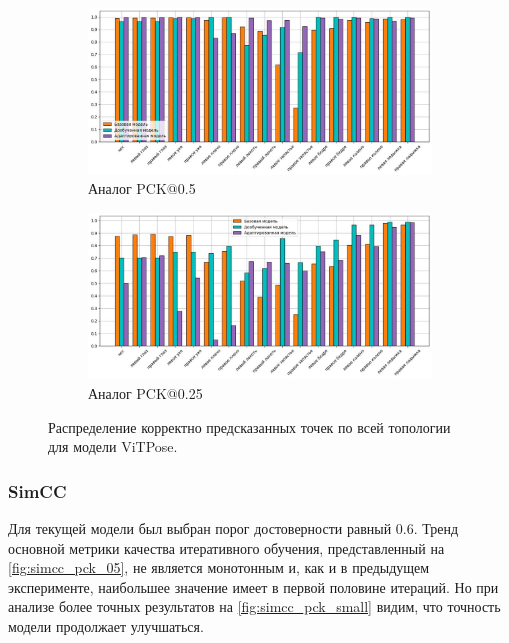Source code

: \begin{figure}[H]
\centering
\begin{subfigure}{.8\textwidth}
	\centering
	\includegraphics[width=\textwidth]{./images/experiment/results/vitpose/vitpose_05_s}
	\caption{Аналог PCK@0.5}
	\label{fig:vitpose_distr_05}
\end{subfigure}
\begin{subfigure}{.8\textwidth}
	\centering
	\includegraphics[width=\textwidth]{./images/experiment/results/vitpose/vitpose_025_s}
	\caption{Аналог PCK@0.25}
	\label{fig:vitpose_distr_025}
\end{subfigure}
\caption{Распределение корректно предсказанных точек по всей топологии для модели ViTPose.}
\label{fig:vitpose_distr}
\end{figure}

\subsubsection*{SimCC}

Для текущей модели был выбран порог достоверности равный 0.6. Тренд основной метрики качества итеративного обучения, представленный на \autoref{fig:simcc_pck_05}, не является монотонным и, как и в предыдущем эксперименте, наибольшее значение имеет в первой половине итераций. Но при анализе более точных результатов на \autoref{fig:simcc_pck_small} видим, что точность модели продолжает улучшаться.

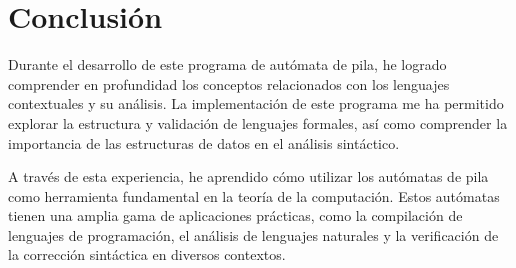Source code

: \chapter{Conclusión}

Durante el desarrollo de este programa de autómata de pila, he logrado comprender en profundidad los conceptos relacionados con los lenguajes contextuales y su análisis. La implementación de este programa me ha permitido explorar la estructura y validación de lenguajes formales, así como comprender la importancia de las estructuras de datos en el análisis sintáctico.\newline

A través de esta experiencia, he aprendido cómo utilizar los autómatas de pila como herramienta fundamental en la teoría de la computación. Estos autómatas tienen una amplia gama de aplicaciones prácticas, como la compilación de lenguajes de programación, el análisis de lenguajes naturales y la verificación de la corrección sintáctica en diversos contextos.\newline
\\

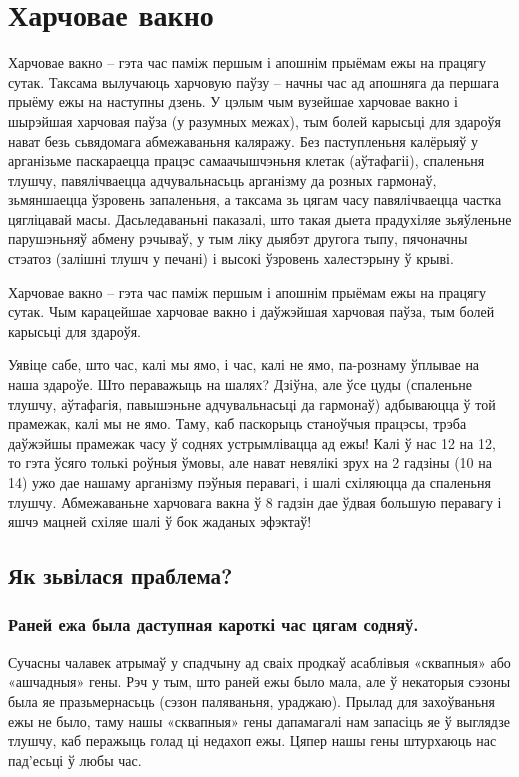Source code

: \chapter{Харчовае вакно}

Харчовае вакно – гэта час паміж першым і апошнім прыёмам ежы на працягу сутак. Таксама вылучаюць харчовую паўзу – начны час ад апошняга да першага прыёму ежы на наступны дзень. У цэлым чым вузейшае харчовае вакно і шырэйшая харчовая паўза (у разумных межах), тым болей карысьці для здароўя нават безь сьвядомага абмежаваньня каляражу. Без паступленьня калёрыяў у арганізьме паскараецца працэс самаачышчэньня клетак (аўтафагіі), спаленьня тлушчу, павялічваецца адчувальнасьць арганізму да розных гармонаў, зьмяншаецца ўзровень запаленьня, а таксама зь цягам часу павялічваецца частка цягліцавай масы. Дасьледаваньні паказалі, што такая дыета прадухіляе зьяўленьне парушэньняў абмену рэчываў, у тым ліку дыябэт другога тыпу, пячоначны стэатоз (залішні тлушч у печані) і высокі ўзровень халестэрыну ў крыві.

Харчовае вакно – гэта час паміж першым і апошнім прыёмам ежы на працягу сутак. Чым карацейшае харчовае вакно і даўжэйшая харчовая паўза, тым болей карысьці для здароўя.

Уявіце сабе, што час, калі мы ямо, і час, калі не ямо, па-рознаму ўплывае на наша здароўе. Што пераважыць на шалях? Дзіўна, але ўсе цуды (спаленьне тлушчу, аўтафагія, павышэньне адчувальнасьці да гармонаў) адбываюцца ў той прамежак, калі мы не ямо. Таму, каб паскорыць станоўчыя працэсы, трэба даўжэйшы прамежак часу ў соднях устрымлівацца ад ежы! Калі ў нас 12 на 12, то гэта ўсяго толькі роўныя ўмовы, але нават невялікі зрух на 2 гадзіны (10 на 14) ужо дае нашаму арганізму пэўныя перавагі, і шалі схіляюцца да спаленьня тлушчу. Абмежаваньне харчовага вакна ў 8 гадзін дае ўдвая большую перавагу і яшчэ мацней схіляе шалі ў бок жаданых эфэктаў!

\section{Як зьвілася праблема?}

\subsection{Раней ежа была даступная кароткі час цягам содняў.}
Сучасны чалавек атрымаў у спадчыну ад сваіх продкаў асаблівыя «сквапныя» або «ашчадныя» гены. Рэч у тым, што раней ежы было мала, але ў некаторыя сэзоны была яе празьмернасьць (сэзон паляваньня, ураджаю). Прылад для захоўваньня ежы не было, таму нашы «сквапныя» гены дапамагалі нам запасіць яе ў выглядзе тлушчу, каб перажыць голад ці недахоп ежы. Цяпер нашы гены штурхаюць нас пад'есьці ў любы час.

☆ ☆ ☆ ☆ ☆ ☆ ☆

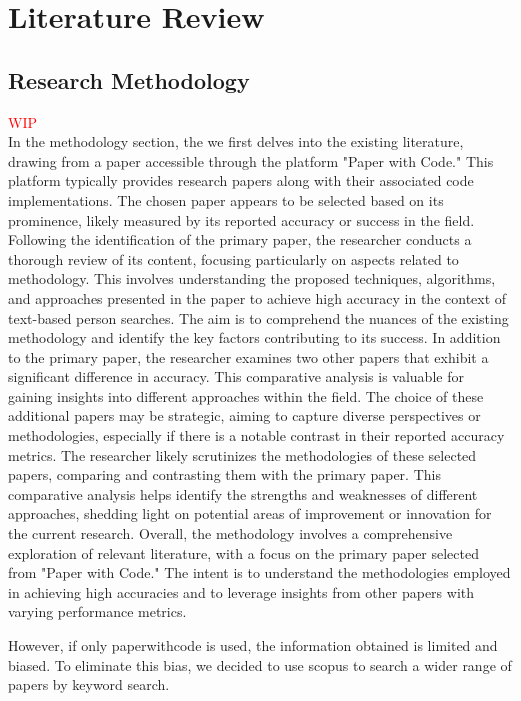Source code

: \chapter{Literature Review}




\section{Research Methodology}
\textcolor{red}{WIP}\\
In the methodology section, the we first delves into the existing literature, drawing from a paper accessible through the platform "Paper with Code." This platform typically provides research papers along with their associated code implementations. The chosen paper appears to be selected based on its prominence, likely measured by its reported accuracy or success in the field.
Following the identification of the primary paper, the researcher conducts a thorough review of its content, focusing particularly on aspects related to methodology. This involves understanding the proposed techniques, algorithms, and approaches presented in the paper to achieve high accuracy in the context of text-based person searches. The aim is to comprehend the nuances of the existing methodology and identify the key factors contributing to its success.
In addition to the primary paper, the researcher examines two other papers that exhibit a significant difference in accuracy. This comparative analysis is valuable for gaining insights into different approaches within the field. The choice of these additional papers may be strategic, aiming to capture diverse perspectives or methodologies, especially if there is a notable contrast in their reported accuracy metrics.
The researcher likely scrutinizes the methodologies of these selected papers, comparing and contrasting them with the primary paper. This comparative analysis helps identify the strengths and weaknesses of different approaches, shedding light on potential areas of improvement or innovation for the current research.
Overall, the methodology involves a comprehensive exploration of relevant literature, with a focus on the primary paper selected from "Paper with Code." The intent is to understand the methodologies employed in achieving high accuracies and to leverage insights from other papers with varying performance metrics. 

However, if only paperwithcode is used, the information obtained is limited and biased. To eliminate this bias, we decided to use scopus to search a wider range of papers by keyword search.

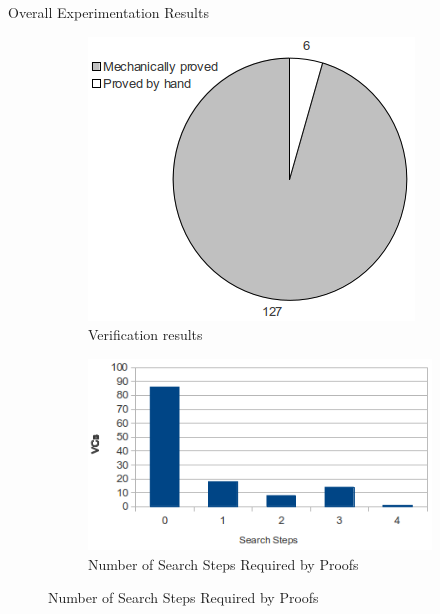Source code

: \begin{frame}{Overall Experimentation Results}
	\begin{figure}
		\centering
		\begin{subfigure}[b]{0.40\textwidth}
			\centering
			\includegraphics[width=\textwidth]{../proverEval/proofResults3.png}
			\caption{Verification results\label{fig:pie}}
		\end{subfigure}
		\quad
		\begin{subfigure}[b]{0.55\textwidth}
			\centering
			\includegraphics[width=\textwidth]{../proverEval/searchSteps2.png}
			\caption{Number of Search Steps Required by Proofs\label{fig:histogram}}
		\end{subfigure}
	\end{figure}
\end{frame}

☆ ☆ ☆ ☆ ☆ ☆ ☆

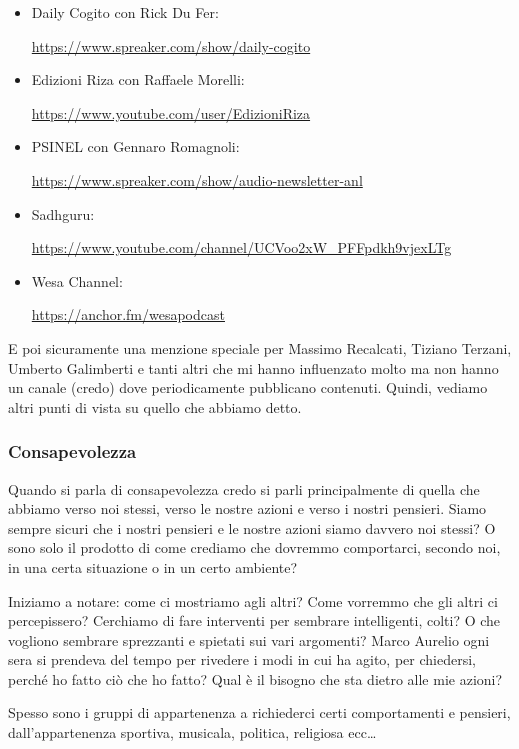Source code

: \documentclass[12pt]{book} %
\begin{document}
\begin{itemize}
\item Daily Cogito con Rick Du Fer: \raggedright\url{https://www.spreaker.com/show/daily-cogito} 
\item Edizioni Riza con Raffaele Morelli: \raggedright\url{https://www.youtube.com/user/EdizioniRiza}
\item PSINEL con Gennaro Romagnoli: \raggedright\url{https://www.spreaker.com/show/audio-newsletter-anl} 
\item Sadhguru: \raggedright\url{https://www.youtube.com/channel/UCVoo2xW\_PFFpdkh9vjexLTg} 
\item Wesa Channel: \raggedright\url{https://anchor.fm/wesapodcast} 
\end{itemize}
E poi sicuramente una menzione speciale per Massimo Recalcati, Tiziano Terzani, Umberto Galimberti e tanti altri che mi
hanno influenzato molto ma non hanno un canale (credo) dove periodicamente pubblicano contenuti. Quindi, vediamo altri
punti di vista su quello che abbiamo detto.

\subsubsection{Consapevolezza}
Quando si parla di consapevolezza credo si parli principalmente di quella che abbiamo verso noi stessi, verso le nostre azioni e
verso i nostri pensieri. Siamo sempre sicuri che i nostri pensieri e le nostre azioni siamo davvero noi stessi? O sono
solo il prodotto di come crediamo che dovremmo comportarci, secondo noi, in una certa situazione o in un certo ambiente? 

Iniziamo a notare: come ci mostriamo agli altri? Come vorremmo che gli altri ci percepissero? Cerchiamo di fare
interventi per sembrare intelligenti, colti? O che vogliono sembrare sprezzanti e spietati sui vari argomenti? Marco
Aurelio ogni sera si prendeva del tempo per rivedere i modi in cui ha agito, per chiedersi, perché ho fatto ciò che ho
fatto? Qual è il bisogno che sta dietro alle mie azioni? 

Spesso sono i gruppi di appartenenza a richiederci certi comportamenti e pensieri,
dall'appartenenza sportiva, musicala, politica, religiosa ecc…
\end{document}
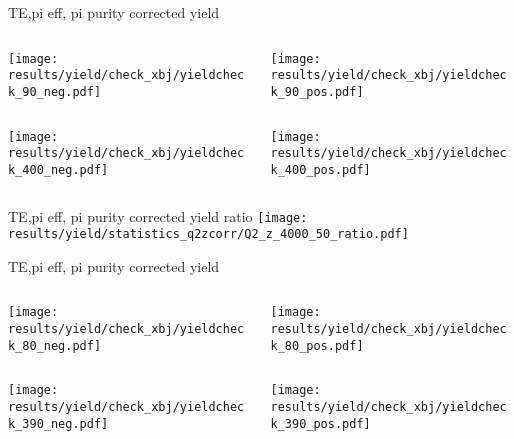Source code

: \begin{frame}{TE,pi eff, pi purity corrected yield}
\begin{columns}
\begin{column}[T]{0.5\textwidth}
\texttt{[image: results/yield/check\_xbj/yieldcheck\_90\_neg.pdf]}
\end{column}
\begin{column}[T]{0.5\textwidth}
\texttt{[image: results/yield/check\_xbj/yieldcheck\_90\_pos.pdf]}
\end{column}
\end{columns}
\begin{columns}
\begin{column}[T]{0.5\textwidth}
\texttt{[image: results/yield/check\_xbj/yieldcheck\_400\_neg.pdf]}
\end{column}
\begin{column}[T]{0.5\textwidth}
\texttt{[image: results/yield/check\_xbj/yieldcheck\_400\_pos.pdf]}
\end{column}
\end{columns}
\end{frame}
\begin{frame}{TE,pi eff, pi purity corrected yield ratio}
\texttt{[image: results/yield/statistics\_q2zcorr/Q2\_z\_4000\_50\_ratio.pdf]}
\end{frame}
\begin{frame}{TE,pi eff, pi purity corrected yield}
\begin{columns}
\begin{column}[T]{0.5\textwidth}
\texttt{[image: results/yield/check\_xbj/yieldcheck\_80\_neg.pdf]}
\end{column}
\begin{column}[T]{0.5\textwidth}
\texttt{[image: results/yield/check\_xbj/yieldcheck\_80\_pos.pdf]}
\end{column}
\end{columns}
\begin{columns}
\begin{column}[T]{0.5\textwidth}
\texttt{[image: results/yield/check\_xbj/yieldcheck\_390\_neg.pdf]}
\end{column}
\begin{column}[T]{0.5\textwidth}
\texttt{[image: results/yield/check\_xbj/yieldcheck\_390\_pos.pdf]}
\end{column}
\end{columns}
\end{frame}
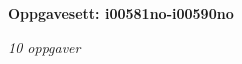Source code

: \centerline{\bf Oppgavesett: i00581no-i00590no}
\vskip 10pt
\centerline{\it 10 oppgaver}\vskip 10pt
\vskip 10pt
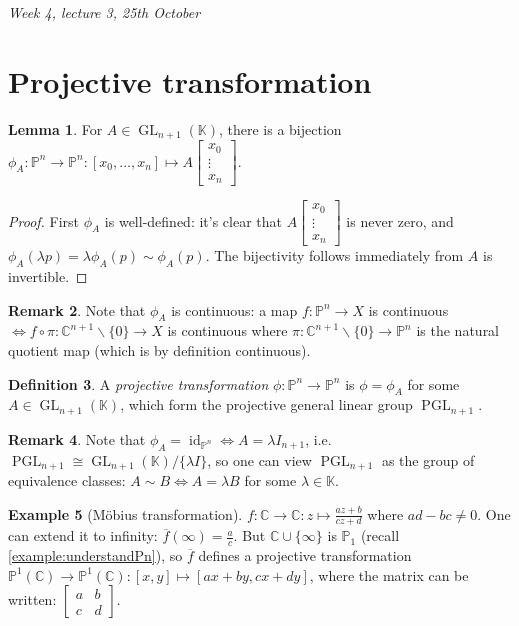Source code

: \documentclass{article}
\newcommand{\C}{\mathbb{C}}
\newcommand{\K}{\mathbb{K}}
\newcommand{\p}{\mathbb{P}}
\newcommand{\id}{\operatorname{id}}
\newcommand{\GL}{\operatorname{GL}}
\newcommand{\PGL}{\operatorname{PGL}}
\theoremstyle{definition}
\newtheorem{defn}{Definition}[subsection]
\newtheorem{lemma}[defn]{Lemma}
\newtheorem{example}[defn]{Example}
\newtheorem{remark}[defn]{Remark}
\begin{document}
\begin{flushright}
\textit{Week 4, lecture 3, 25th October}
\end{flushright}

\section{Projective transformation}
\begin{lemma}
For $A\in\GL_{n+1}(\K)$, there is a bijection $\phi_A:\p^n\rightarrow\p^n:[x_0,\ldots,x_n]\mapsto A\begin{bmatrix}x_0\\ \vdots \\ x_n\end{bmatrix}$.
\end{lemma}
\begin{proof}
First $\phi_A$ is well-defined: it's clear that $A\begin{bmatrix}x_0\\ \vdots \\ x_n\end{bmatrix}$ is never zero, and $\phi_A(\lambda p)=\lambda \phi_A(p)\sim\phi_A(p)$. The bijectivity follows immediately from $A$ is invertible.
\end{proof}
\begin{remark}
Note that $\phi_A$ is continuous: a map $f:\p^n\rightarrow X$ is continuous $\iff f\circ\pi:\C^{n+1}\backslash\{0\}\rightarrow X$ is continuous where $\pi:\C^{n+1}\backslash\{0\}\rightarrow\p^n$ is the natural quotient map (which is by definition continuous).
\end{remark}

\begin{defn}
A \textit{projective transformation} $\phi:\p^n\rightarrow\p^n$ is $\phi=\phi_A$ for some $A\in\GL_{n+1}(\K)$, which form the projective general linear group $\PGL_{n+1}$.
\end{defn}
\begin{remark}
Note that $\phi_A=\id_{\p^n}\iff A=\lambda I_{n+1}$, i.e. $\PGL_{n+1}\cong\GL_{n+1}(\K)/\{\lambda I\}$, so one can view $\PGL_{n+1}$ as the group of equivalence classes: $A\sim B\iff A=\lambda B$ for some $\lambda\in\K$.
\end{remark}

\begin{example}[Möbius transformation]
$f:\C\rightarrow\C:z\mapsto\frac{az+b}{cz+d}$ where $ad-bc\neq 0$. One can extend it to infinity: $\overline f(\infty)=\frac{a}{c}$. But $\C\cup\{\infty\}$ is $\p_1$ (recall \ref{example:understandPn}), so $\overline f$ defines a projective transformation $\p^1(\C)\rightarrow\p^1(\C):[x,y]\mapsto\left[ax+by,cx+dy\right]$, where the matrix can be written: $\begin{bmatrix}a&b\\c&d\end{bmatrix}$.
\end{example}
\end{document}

☆ ☆ ☆ ☆ ☆ ☆ ☆

_WHAT TO PRODUCE_: Find the word "chapter" in the entries and show each line where it is found.

_YOUR SOLUTION_:
: \chapter{Conclusión}
: \chapter{Харчовае вакно}
: \chapter{Literature Review}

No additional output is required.